Stored data entries:
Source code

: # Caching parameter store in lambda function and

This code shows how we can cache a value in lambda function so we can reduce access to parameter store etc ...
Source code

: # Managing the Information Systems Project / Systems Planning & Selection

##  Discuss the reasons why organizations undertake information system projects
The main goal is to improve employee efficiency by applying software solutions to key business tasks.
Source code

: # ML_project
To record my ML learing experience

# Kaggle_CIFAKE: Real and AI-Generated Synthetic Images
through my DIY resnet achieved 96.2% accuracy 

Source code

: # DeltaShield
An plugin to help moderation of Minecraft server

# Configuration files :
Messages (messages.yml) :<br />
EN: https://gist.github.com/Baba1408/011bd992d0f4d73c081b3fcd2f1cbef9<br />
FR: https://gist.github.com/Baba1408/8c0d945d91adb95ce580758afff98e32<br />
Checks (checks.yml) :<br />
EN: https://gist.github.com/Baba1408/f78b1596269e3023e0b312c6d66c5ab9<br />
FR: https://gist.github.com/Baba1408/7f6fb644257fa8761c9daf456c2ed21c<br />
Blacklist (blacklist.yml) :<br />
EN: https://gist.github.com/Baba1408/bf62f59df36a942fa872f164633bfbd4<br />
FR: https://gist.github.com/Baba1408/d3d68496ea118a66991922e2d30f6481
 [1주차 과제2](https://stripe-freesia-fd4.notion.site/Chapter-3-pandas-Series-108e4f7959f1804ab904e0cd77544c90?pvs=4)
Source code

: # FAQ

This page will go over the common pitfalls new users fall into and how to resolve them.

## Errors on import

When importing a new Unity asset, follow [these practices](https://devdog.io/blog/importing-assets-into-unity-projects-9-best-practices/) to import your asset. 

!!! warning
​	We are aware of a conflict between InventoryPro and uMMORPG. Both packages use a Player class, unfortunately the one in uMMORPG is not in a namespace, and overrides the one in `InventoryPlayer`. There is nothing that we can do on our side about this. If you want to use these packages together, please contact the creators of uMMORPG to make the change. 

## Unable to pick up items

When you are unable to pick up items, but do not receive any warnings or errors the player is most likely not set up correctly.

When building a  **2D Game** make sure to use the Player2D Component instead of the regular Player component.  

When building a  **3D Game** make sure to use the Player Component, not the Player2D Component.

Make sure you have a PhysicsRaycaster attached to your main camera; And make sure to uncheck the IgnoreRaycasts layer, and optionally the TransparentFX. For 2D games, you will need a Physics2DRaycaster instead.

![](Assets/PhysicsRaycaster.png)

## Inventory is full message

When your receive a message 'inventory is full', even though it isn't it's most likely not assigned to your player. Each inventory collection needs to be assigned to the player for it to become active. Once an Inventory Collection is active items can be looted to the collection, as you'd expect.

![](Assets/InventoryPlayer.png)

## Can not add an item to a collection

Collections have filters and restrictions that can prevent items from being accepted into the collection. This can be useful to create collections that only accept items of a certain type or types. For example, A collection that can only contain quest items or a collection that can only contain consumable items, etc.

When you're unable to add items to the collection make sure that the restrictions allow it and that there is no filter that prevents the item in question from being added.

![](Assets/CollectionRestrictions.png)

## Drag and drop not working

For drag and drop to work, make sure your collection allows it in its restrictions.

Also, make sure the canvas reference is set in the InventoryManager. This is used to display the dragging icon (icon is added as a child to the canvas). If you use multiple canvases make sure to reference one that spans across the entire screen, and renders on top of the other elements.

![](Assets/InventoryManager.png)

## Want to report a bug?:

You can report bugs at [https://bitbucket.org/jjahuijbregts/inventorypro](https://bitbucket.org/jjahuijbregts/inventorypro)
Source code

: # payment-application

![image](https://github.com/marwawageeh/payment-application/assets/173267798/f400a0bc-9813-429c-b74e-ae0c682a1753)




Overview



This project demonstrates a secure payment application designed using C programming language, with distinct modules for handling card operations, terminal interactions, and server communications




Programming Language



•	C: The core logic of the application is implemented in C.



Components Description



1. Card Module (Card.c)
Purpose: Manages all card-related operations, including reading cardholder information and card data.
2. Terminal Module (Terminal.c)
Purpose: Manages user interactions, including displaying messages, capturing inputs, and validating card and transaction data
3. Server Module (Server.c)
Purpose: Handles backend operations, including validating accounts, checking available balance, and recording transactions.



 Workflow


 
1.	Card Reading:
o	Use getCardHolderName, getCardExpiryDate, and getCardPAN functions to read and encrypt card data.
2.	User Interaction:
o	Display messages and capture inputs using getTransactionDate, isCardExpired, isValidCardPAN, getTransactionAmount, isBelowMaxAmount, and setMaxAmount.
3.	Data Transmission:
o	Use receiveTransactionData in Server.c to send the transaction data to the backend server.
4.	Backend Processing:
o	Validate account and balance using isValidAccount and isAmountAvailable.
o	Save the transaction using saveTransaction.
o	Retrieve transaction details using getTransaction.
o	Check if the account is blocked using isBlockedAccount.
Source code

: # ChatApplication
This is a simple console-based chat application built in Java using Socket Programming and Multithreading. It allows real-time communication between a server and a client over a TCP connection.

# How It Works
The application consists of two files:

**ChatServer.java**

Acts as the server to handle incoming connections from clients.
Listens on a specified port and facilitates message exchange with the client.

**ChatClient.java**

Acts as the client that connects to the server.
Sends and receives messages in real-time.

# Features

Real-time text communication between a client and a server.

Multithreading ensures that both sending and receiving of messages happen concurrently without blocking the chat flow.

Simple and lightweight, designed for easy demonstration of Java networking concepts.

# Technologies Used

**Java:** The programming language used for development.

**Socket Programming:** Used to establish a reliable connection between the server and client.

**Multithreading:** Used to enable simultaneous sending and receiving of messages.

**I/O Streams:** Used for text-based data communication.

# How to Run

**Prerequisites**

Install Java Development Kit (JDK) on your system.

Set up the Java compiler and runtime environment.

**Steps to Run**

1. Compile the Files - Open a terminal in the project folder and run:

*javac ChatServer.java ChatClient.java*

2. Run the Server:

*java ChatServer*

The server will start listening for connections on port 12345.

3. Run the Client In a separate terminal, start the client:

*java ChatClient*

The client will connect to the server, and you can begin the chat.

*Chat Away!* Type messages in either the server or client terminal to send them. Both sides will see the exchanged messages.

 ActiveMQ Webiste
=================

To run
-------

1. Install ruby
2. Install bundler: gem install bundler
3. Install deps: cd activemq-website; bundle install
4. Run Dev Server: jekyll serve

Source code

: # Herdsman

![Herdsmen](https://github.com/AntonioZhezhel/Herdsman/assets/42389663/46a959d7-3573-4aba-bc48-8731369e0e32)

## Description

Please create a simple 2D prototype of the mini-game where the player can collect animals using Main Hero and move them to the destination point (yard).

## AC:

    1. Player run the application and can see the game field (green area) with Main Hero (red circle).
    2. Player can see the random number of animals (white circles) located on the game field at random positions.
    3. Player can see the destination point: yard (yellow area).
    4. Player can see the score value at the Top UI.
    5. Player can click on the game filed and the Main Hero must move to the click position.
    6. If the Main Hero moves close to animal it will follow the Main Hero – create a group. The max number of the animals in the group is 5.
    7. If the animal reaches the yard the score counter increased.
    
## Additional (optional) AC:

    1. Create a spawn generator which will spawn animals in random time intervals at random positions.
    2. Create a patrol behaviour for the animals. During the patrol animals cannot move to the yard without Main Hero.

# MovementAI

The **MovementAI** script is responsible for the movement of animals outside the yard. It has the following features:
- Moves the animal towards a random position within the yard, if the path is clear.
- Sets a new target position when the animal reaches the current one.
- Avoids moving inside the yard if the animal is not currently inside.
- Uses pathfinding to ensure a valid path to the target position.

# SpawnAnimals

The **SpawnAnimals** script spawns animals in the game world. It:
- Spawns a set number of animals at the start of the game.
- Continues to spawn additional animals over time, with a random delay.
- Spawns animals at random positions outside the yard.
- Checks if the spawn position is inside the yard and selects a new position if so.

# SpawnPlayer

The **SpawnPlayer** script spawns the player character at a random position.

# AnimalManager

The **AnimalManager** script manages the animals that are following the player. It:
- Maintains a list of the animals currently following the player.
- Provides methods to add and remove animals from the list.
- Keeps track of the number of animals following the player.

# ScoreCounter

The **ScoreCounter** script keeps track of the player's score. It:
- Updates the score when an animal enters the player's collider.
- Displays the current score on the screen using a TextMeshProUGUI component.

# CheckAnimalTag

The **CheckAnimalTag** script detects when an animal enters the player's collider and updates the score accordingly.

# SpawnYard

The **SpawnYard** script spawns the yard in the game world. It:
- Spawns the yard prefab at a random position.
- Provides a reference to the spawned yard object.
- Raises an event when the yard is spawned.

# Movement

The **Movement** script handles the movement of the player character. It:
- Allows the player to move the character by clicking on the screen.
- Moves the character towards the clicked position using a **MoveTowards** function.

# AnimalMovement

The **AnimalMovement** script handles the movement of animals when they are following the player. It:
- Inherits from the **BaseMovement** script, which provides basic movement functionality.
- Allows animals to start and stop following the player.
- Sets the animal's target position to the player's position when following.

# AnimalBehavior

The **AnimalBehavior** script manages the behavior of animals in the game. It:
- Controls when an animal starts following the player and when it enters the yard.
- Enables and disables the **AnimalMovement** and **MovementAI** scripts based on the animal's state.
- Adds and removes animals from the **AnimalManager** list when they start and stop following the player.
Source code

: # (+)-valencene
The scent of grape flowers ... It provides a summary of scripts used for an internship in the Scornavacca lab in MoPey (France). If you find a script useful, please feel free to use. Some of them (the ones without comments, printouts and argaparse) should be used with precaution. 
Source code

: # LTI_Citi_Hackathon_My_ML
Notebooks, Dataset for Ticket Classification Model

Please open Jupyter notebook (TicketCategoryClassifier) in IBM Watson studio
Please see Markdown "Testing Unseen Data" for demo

**TASK**:
From the records above, quote only the lines running from the line with "Sends and receives messages in real-time." to the line with "Simple and lightweight, designed", both lines included.

**RESPONSE TO THE EXERCISE**:
Sends and receives messages in real-time.

# Features

Real-time text communication between a client and a server.

Multithreading ensures that both sending and receiving of messages happen concurrently without blocking the chat flow.

Simple and lightweight, designed for easy demonstration of Java networking concepts.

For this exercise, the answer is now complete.